What on earth had he been thinking? He hadn’t. That was the answer. He hadn’t been thinking. He’d allowed himself to get sidetracked, to relax, to let his guard down. ‘This is what happens when you don’t keep focused, when you listen to others and start to interact with the world.’ Ethan continued to mutter to himself as he walked across the road to CJ’s garage and unlocked the outer door.
His car. His beauty of a car. It had always been able to relax his stress. He glanced over to the workbench in the corner and saw a container of polishing cloths. Without further thought, he grabbed a cloth and began to rub it gently over the car’s body, as though wiping away his turbulent thoughts and re-setting his mind to exhibit a more professional demeanour.
He was here to do a job. He was here to look after the patients until CJ’s maternity leave finished. Where he’d been looking forward to spending time with her doing house calls this afternoon, he now longed for the time when he could do the house calls on his own. She would be at home, looking after her baby, and he would be either stuck in the consulting room or his bedroom, not daring to engage with her lest she should once again capture his attention with her dreamy green eyes and luscious smile.
‘I’m sorry, Abigail,’ he remarked as he threw the cloth back into the container and pulled the keys from his pocket. Yet as he slipped behind the wheel of the car, all he could think about was how much his wife had loathed the vehicle. She’d been angry about the time he’d spent with the car, calling herself a restoration widow. It had been an escape for him when their problems had become insurmountable. If he’d known how much she’d been suffering, would he have spent more time with her? And would it have made a difference?
He shook his head slowly as he buckled his seat belt and started the engine. He wondered if Abigail would be happy he’d kissed another woman, that he hadn’t been able to stop thinking about another woman, that he was eager to spend time with another woman? He really hoped so. But she’d probably be annoyed that he still loved the car. He loved to polish it, to tinker with the engine and to feel his tension decrease as he went on long drives.

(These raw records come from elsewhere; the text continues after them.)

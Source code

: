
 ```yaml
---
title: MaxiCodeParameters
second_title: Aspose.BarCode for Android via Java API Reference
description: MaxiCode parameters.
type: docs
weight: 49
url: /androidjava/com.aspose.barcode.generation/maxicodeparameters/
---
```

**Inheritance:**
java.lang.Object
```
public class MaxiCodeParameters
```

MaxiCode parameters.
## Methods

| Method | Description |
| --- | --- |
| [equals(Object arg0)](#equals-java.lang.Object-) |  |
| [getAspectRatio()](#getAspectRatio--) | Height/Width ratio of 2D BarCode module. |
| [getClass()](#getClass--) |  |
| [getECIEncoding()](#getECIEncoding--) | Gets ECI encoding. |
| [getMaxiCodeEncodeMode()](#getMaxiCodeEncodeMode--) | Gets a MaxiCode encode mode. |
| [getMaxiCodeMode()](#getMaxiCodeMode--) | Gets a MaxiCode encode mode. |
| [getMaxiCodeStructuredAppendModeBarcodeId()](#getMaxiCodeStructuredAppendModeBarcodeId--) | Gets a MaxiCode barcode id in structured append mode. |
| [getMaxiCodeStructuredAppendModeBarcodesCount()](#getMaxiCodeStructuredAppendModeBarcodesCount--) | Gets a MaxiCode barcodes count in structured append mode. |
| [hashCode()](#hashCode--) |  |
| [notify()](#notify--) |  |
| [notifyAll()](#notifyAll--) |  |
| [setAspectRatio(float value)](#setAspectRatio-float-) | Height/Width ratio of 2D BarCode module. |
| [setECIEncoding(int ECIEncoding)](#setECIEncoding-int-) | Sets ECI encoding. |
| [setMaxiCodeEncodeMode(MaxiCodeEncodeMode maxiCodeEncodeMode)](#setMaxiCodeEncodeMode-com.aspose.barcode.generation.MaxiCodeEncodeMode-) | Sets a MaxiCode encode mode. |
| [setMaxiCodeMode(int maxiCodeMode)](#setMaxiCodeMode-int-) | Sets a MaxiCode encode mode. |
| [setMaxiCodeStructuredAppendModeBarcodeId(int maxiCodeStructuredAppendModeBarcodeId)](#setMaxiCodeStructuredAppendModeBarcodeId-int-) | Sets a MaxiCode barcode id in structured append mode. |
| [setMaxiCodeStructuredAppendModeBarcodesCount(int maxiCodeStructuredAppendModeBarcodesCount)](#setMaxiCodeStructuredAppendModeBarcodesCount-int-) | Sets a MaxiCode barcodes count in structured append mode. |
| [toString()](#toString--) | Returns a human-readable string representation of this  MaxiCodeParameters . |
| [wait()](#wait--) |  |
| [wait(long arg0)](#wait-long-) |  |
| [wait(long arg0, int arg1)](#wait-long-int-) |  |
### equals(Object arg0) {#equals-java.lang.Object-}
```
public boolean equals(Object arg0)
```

As he reversed the car to the front of the clinic, he saw CJ come out, a medical treatment bag in her hands. Leaving the engine idling, he quickly climbed from the car and took the bag from her, placing it securely on the small back seat. Then he held her door and helped her into the car, clenching his jaw and doing his best to ignore the powerful surge of awareness that spread from his hands and up his arms, before entering his bloodstream.
She thanked him for his help and once they were both buckled in, he waited for directions. CJ provided them whilst tying a scarf around her hair and slipping her sunglasses into place. After that, they drove along in silence and apart from the occasional ‘Turn left at the next T-intersection,’ and other navigational instructions, they both seemed quite content to absorb the serenity of the drive.
When they finally arrived at their first patient’s house, Ethan stopped the car and turned the key to cut the ignition. The silence enveloped them but neither of them moved. CJ breathed deeply, then slipped off her scarf and sunglasses.
‘It really is an incredible machine.’ She stroked the dashboard. ‘Thank you for the relaxing drive,’ she told the car, then undid her seat belt and turned to look at Ethan. ‘And thank you for doing the steering part.’